Jesus’ righteousness is put to our account and we are righteous in God’s sight. He sees us just as if we had never sinned. From that point on you can pray effectively as a righteous man or woman. We also should daily ask God to search our heart for anything that may not be right with Him and make it right by confessing it as sin (1 John 1:9). This should be done at the beginning of our prayer time. We should also ask God to show us anything that might be wrong between us and any other person. If there is anything, we should do our best to make things right with them as well. This assures there is nothing standing in the way of our praying effectively.

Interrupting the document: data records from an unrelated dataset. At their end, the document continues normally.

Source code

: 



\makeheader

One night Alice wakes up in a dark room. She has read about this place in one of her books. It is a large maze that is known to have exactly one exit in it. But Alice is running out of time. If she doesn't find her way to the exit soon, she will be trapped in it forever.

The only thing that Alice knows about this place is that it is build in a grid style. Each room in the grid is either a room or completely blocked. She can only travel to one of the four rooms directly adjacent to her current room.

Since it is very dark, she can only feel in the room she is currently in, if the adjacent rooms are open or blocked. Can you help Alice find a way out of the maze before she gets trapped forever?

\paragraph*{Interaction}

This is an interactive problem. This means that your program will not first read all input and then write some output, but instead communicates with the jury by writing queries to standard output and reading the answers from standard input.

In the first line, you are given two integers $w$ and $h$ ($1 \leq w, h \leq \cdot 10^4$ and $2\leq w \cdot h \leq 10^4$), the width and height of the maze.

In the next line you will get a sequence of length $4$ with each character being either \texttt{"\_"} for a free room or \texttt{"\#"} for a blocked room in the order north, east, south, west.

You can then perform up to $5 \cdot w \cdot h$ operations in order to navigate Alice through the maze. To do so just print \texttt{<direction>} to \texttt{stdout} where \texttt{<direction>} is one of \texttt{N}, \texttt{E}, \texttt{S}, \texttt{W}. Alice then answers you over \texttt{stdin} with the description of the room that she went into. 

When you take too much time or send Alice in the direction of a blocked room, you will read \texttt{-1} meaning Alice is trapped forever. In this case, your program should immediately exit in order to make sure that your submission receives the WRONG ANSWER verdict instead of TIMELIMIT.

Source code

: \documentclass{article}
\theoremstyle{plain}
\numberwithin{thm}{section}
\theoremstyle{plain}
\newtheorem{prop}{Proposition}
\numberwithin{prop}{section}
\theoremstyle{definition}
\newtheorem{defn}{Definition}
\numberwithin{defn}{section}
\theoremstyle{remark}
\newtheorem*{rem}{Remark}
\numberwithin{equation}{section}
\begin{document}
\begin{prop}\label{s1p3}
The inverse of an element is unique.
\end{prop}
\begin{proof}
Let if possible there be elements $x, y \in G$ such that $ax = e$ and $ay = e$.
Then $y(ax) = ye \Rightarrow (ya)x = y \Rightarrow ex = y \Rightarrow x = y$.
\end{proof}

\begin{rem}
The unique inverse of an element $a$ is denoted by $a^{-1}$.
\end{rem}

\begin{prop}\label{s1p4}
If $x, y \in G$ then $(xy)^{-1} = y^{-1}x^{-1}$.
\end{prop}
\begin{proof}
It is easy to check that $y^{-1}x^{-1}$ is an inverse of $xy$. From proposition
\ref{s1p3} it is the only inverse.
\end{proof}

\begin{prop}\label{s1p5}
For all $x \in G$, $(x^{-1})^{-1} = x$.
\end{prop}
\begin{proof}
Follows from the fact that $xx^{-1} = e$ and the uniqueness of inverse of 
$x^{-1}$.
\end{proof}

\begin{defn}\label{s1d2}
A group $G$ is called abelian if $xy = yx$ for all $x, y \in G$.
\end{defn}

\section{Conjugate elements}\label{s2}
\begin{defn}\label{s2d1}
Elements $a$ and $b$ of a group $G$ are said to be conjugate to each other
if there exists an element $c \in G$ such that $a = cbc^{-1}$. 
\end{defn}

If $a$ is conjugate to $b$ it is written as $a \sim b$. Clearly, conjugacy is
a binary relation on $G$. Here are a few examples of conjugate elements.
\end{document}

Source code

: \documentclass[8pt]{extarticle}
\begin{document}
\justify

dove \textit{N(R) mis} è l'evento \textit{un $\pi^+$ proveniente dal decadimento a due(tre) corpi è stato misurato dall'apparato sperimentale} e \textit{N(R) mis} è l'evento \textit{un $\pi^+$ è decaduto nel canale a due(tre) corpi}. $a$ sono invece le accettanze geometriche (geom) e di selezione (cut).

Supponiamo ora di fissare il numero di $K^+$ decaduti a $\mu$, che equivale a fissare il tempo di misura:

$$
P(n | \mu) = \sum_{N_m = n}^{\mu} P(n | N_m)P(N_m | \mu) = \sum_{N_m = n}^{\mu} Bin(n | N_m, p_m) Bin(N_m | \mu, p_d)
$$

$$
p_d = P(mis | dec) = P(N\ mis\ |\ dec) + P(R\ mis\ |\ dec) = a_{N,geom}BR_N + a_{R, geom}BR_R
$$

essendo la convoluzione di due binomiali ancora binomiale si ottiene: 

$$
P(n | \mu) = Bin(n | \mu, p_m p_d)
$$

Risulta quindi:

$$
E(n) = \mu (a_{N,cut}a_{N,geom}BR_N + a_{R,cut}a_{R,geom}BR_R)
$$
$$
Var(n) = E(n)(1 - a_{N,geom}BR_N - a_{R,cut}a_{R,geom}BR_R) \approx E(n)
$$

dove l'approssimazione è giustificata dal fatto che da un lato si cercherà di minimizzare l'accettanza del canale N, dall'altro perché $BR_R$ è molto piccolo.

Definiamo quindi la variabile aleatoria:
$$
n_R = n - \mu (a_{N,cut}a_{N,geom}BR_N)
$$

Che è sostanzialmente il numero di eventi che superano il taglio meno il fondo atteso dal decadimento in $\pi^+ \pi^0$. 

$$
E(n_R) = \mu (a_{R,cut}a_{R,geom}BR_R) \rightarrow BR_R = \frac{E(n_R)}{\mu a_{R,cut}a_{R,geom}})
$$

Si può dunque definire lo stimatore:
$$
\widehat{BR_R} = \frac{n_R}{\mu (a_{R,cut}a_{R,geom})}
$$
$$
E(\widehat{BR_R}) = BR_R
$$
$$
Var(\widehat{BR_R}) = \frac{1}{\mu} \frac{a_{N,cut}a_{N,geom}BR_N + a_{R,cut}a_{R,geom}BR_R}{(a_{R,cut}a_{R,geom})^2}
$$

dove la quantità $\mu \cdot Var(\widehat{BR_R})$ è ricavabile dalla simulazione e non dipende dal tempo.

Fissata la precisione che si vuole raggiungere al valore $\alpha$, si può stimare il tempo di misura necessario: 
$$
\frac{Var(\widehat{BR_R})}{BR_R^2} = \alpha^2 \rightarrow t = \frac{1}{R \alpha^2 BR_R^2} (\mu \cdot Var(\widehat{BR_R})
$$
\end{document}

Matthew 5:23-24 – “Therefore if you bring your gift to the altar, and there remember that your brother has something against you, leave your gift there before the altar, and go your way. First be reconciled to your brother, and then come and offer your gift.”
If anyone has done us wrong or offended us in anyway, we must forgive them. “Whenever you stand praying, if you have anything against anyone, forgive him” (Mark 11:25). “Moreover if your brother sins against you, go and tell him his fault between you and him alone. If he hears you, you have gained your brother” (Matthew 18:15).
Prayer: Lord, help us to pray in an effective way as Elijah did, so as to make an impact on this world and see lives changed for Your glory and not merely my personal interest. In Jesus name. Amen!